Tout d’abord, il y a la réputation des candidats, crédités par d’aucuns d’un phrasé populiste. Puis, au milieu, un journaliste qui flirte parfois avec ce ton populiste, mais sans jamais tomber dans le piège. Ce qui ne l’empêche pas de tendre lui-même des pièges, avec un brin de perversité joviale, à ses invités politiques (le nombre de sous-marins nucléaires face à Ségolène Royal, au cours de la campagne 2007, c’est lui). Animateur de la matinale de RMC, en duplex avec BFM TV, Jean-Jacques Bourdin, en recevant Jean-Luc Mélenchon, le 21 janvier, avait fait le pari d’organiser un débat entre ce dernier et Marine Le Pen. « Cochon qui s’en dédit ! », avait répliqué le leader du Parti de gauche. Et Bourdin d’annoncer « le premier débat de la présidentielle 2012 ». Forcément, vu le ton emprunté, la confrontation pouvait en rappeler une autre, entre Jean-Marie Le Pen et Bernard Tapie (1989), dont on n’a retenu que la joute verbale et ­physique, les insultes, sûrement pas un débat de fond.

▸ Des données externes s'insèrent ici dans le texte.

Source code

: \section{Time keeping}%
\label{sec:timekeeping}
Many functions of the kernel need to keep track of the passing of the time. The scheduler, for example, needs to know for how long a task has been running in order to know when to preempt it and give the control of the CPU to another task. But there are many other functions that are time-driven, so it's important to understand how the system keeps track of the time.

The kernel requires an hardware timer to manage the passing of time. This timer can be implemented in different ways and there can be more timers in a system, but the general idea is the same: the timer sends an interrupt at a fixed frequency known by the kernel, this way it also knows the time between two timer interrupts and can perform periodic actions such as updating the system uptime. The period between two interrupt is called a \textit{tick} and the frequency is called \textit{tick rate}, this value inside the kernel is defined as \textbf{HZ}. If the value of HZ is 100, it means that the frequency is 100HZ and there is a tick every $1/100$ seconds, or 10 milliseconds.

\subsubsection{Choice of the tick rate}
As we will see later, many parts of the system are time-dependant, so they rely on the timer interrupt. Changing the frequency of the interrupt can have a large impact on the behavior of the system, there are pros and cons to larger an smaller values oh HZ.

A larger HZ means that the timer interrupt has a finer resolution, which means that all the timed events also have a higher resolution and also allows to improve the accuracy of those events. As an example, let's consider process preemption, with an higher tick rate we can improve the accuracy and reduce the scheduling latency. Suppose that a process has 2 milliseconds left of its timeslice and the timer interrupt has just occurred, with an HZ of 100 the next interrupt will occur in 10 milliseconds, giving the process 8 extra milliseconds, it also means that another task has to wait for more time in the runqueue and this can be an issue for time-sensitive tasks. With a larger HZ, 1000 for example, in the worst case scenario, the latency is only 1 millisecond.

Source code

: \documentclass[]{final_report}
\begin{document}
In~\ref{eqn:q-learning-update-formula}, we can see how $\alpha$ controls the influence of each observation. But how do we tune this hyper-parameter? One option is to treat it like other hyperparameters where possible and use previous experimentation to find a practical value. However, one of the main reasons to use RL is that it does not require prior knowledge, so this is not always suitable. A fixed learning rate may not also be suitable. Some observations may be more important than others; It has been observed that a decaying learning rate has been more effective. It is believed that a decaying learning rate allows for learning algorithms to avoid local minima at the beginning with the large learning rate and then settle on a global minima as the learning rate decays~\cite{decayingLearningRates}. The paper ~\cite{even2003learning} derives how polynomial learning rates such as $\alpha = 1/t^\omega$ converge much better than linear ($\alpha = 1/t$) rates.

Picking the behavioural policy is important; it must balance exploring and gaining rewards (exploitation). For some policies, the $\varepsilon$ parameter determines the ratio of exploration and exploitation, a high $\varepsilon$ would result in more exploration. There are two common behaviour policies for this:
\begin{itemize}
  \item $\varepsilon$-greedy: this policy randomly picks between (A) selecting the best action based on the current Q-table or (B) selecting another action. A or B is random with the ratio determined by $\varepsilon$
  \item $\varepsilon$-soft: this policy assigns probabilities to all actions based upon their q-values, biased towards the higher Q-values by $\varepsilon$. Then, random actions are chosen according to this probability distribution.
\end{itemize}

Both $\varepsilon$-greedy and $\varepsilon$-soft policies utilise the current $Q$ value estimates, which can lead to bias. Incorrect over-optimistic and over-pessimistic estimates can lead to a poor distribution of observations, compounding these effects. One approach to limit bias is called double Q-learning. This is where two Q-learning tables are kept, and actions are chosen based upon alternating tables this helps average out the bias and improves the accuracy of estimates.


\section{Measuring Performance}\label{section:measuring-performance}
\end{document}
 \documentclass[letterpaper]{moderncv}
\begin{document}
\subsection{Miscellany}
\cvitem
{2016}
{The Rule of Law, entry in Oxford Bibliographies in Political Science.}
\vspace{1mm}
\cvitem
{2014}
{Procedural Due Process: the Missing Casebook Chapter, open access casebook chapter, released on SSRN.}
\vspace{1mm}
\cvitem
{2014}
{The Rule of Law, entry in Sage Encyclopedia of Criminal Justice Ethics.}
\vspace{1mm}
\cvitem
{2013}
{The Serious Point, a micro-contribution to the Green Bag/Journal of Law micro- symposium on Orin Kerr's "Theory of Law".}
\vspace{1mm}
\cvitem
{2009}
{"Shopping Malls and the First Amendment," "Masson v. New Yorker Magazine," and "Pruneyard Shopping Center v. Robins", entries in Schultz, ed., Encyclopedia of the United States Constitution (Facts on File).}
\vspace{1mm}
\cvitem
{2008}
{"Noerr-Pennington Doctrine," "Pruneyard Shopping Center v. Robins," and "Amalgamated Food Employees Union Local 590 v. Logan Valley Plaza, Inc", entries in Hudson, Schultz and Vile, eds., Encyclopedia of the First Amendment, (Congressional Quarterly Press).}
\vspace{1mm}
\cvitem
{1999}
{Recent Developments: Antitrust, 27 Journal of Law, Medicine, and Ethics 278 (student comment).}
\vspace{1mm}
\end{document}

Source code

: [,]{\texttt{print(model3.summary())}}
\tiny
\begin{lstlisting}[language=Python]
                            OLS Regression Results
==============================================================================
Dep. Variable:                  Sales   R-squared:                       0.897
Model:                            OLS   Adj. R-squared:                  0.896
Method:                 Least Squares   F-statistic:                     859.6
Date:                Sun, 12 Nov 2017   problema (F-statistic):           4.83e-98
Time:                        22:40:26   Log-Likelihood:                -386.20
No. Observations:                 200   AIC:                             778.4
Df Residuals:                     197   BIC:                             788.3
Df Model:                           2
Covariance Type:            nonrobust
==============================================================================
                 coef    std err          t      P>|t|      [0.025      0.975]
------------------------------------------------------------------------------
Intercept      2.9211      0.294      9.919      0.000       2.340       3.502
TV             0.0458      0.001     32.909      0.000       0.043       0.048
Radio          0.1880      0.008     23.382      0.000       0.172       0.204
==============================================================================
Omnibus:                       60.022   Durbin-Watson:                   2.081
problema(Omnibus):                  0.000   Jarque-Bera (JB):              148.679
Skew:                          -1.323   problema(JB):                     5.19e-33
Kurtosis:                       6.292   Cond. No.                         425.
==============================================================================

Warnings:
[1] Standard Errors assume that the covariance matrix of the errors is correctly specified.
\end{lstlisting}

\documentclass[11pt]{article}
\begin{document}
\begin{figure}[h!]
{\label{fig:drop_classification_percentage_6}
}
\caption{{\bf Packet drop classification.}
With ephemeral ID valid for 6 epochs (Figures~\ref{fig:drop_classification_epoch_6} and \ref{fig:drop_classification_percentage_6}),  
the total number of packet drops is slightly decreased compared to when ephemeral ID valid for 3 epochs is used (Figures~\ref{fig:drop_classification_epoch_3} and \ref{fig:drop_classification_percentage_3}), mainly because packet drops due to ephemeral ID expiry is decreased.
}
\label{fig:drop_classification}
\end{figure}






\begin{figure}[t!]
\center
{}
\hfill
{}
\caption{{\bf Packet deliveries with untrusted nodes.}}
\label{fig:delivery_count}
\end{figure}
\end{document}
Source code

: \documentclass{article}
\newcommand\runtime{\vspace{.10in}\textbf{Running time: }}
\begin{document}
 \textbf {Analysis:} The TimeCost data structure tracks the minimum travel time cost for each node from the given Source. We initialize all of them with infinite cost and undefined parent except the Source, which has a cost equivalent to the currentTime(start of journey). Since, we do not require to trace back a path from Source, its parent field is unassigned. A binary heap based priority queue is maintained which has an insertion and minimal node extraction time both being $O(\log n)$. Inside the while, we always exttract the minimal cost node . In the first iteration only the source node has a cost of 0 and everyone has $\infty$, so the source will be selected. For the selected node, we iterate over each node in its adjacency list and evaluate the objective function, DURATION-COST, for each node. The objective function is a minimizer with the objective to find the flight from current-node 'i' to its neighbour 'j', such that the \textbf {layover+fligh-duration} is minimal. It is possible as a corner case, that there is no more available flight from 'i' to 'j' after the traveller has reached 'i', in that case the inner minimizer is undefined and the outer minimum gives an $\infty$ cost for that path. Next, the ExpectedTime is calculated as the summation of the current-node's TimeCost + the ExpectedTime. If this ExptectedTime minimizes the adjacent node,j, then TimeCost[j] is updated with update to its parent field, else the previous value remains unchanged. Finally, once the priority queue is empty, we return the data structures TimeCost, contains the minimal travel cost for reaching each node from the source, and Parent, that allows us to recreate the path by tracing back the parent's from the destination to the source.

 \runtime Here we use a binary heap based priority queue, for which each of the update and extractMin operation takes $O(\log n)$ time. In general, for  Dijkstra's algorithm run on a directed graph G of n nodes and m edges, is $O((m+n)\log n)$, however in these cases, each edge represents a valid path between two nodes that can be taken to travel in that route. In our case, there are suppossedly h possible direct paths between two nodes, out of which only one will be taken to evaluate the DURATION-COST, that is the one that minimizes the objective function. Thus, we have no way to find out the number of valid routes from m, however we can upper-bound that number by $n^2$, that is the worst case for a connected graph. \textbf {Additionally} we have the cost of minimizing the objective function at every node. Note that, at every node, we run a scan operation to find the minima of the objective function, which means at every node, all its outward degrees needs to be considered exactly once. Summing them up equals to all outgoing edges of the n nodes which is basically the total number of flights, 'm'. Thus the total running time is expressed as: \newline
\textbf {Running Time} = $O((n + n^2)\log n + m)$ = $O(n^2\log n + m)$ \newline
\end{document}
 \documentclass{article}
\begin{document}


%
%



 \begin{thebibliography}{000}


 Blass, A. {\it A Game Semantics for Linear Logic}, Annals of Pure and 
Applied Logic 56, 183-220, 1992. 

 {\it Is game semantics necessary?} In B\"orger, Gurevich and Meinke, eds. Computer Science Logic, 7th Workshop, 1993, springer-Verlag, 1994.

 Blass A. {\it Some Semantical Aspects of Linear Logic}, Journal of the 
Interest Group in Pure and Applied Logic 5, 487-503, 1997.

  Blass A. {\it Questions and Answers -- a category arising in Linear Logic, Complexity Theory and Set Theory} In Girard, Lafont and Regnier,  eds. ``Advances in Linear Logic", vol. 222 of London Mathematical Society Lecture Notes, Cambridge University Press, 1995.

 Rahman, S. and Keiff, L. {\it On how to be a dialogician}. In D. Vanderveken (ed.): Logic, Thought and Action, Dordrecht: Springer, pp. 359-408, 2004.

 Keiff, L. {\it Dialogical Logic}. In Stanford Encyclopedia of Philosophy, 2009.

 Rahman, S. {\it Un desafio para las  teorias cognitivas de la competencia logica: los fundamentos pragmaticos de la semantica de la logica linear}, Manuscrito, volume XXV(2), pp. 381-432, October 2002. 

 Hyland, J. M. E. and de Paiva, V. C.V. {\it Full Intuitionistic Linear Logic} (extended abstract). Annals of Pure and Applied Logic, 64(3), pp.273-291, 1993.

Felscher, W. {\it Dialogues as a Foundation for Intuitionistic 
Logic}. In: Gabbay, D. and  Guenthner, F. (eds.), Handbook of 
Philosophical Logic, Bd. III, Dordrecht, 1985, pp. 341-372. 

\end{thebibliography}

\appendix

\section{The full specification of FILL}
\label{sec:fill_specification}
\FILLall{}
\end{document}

Autre temps, autres noms (ou presque). La nouvelle présidente du Front national avait au préalable prévenu l’animateur qu’elle ne voulait pas « d’un combat de catch ». Le débat se promet vif, remonté comme une pendule par les médias, présenté comme « l’événement politique ». BFM TV multiplie les annonces, filme l’arrivée en studio de Mélenchon et de Marine Le Pen ; RMC interroge ses auditeurs sur les différences entre les deux candidats. C’est visiblement tout ce qui intéresse la station.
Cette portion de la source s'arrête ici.